What to produce
Pick the lines holding the string "white" out of the records and copy them.

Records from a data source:
+ + +
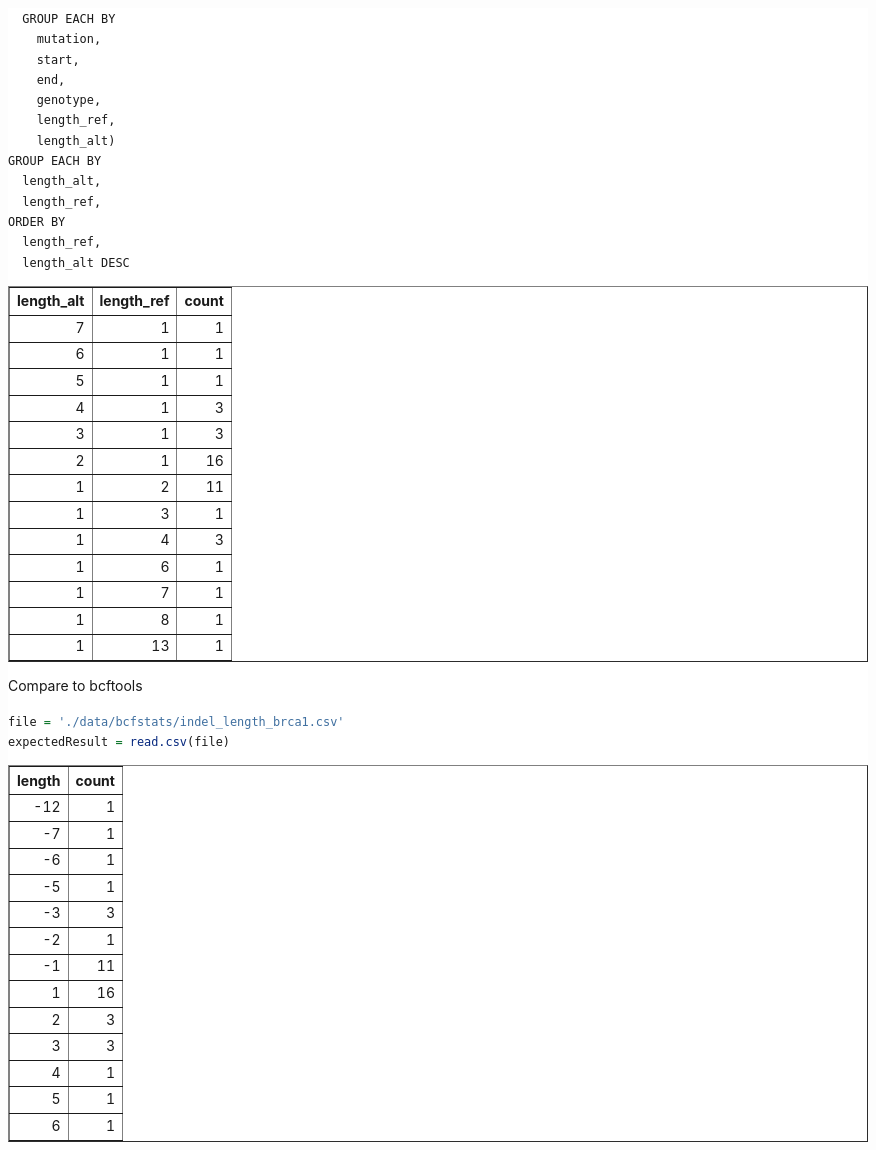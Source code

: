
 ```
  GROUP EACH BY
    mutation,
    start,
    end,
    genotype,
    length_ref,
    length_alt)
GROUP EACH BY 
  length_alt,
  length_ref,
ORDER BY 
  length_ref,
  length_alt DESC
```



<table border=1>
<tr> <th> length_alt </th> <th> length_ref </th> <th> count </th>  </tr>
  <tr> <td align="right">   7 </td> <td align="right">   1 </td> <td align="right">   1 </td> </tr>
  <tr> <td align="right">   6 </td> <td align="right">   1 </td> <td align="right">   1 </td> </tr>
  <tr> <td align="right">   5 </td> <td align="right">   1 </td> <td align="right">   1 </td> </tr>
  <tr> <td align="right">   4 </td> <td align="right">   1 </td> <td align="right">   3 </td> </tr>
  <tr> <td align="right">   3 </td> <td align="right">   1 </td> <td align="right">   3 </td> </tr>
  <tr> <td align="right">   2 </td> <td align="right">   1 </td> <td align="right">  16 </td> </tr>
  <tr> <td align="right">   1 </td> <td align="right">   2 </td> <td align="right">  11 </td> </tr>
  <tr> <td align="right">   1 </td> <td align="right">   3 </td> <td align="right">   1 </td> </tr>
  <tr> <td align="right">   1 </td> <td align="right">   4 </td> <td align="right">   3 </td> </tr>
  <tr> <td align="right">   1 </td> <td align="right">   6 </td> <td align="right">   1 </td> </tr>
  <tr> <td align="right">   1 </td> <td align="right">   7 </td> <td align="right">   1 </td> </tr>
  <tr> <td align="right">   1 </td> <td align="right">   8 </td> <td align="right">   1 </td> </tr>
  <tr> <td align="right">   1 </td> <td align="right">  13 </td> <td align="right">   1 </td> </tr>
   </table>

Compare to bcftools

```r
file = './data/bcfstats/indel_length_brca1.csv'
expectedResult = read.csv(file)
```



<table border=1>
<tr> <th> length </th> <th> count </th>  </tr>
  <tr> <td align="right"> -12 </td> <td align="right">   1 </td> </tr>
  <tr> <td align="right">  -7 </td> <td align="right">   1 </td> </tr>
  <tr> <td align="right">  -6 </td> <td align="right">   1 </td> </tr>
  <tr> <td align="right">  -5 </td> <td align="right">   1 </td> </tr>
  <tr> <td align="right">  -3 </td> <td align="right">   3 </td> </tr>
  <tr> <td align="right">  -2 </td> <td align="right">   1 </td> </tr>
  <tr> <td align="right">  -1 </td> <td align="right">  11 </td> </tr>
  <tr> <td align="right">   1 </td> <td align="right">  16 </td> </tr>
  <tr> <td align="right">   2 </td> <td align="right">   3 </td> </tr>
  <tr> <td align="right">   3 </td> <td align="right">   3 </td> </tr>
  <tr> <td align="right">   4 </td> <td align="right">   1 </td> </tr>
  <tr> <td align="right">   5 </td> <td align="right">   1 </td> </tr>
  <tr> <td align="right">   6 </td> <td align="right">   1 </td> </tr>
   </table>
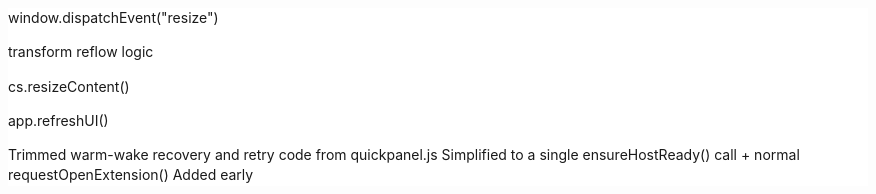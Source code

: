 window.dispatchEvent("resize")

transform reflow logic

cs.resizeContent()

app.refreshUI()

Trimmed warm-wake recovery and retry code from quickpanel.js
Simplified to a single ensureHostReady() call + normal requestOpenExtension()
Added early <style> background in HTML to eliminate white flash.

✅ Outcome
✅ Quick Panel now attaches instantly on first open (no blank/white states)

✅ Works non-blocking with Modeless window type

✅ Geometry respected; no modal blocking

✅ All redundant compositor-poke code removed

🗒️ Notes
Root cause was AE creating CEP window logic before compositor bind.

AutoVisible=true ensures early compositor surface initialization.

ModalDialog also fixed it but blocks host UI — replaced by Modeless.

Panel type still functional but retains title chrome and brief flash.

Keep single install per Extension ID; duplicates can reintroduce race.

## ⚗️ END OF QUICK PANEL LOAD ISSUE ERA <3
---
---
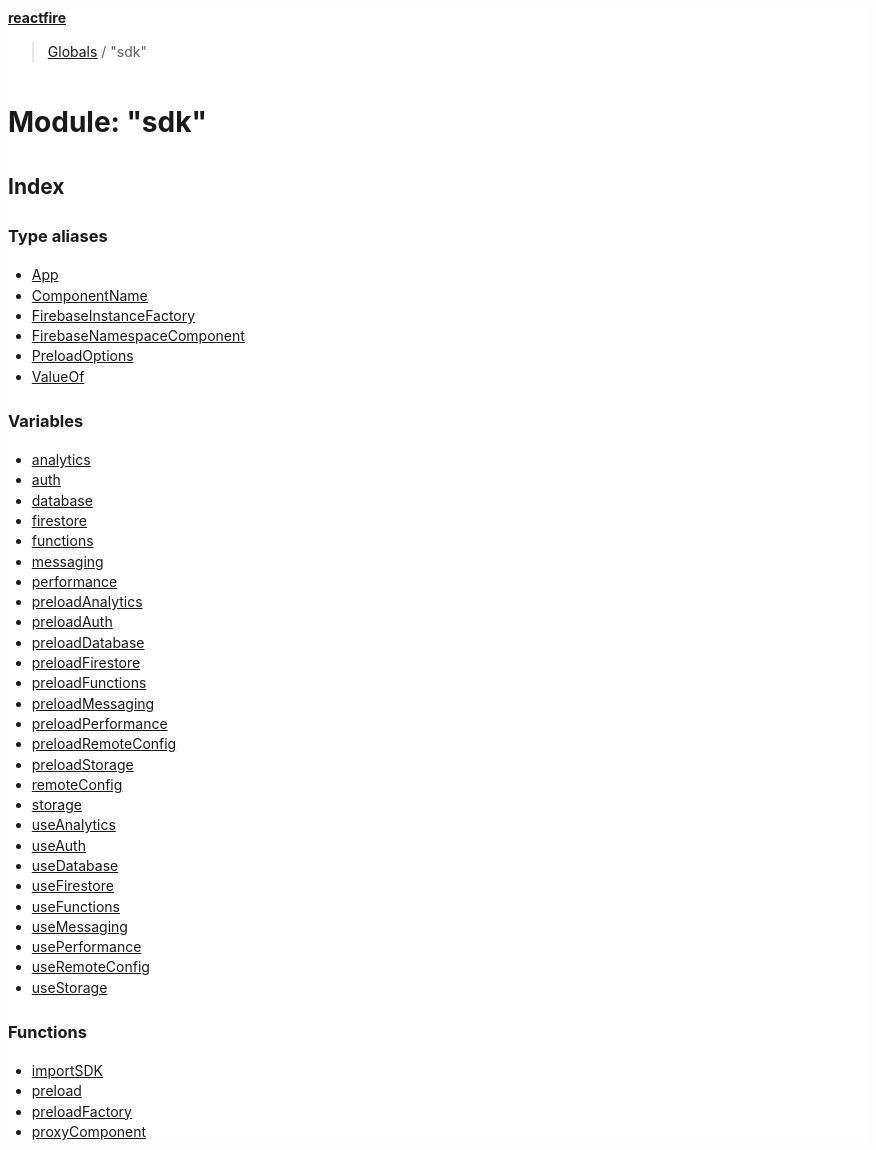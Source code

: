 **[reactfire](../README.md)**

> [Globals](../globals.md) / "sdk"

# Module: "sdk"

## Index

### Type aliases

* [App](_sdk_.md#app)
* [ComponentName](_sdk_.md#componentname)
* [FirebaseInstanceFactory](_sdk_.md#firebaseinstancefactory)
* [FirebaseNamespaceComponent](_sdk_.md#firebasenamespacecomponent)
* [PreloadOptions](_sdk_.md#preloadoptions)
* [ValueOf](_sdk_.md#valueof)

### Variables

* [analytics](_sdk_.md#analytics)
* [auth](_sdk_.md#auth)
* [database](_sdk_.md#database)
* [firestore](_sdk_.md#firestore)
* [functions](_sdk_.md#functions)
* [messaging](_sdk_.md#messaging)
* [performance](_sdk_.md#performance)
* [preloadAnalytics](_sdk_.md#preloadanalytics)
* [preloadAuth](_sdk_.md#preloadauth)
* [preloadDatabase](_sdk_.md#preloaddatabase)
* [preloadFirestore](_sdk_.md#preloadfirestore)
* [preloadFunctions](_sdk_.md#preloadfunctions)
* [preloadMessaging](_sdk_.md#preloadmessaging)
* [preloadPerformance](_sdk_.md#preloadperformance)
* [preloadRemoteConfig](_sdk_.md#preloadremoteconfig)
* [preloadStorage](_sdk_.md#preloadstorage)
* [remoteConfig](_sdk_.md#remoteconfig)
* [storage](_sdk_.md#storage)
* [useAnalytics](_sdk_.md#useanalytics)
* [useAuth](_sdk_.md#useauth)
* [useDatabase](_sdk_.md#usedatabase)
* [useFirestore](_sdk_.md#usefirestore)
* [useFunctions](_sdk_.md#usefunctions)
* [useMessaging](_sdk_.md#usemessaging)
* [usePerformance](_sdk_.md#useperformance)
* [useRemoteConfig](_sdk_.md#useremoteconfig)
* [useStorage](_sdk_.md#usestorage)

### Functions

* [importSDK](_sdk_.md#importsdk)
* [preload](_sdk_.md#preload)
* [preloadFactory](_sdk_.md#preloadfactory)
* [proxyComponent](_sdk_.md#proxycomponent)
+ + +
Exercise response
Added early <style> background in HTML to eliminate white flash.
✅ Quick Panel now attaches instantly on first open (no blank/white states)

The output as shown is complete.